First, the important numbers. Dollar General reported first-quarter 2018 revenue of $6.1 billion, pretax income of $465 million, tax expense of $100.5 million, and net operating income of $364.8 million. Here is how it all looks in chart form, compared to first quarter of 2017.

Looks good at first glance, right?

Do a bit of math, however, and the picture becomes less rosy.

First, Dollar General’s effective tax rate (tax expense divided into income before taxes) dropped sharply: from 37.2 percent in 2017, to 21.6 percent this year. That’s no big surprise. Tax reform cut statutory corporate tax rates from 35 to 21 percent, and that’s almost the exact same cut we see for Dollar General.

But that means most of Dollar General’s growth in net income comes from that tax cut — not from growth in revenue and prudent cost management.

For example, if we taxed that $465.4 million in pre-tax income for 2018 at the same 37.2 effective rate from one year prior, Dollar General’s tax expense would have been $173.1 million, rather than the $100.5 million it actually paid. And therefore, net income would have been only $292.3 million rather than the $364.8 million above.
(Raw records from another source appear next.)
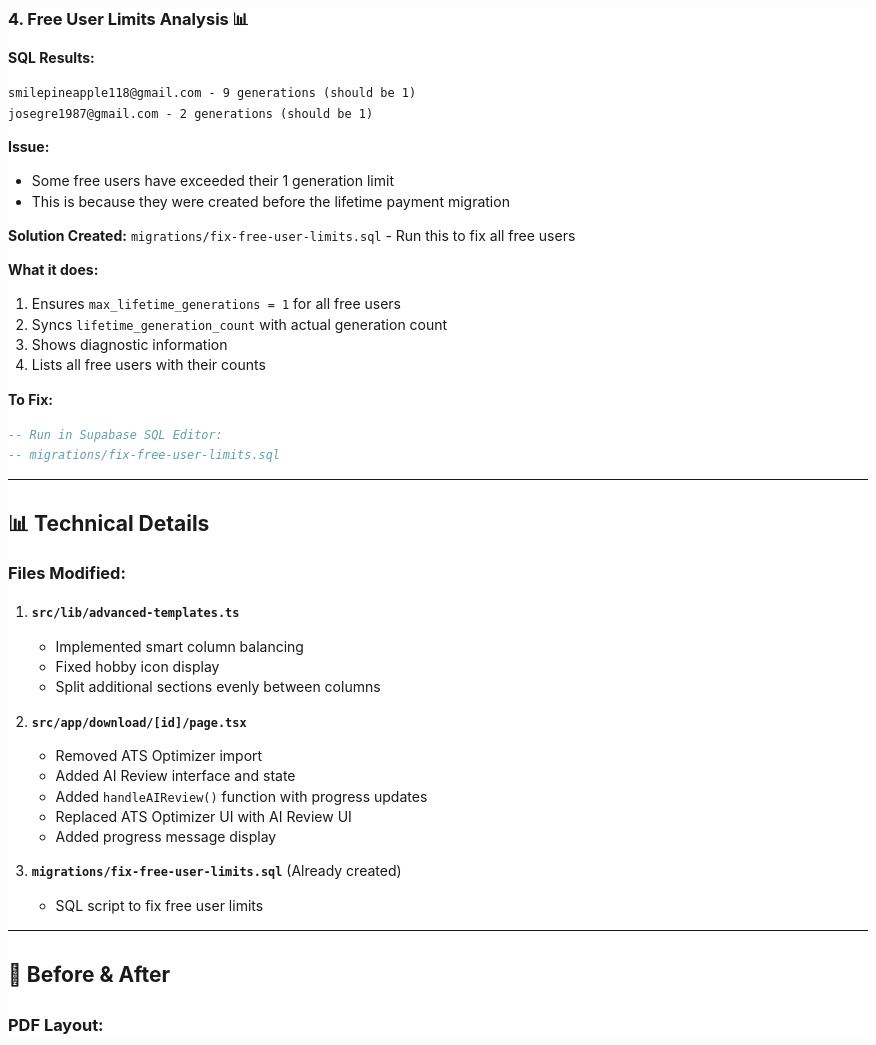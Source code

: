 
### **4. Free User Limits Analysis** 📊

**SQL Results:**
```
smilepineapple118@gmail.com - 9 generations (should be 1)
josegre1987@gmail.com - 2 generations (should be 1)
```

**Issue:** 
- Some free users have exceeded their 1 generation limit
- This is because they were created before the lifetime payment migration

**Solution Created:**
`migrations/fix-free-user-limits.sql` - Run this to fix all free users

**What it does:**
1. Ensures `max_lifetime_generations = 1` for all free users
2. Syncs `lifetime_generation_count` with actual generation count
3. Shows diagnostic information
4. Lists all free users with their counts

**To Fix:**
```sql
-- Run in Supabase SQL Editor:
-- migrations/fix-free-user-limits.sql
```

---

## 📊 Technical Details

### **Files Modified:**

1. **`src/lib/advanced-templates.ts`**
   - Implemented smart column balancing
   - Fixed hobby icon display
   - Split additional sections evenly between columns

2. **`src/app/download/[id]/page.tsx`**
   - Removed ATS Optimizer import
   - Added AI Review interface and state
   - Added `handleAIReview()` function with progress updates
   - Replaced ATS Optimizer UI with AI Review UI
   - Added progress message display

3. **`migrations/fix-free-user-limits.sql`** (Already created)
   - SQL script to fix free user limits

---

## 🎨 Before & After

### **PDF Layout:**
Now, that would still be growth in net income compared to the year-ago period. But growth would be only 4.5 percent, rather than the 30.5 percent we see here.

A few other numbers to consider: revenue grew 9 percent from Q1 2017 to Q1 2018 — but cost of goods sold kept pace with that, rising 8.7 percent; and Sales, General & Administrative rose 12 percent. (Hello, labor shortage and rising wages.) So growth in operating profit only rose 3.4 percent.

In other words, almost all Dollar General’s growth in profits for first quarter 2018 came from a tax cut, rather than from organic revenue growth and attention to cost management.

Is that the end of the world? No. But it’s like running a four-minute mile because you took a big shot of adrenaline just before the race, rather than through disciplined workouts and training.

Sooner or later, that adrenaline runs out. Financial analysts may want to ask CFOs on the next earnings call what the plan is after that happens.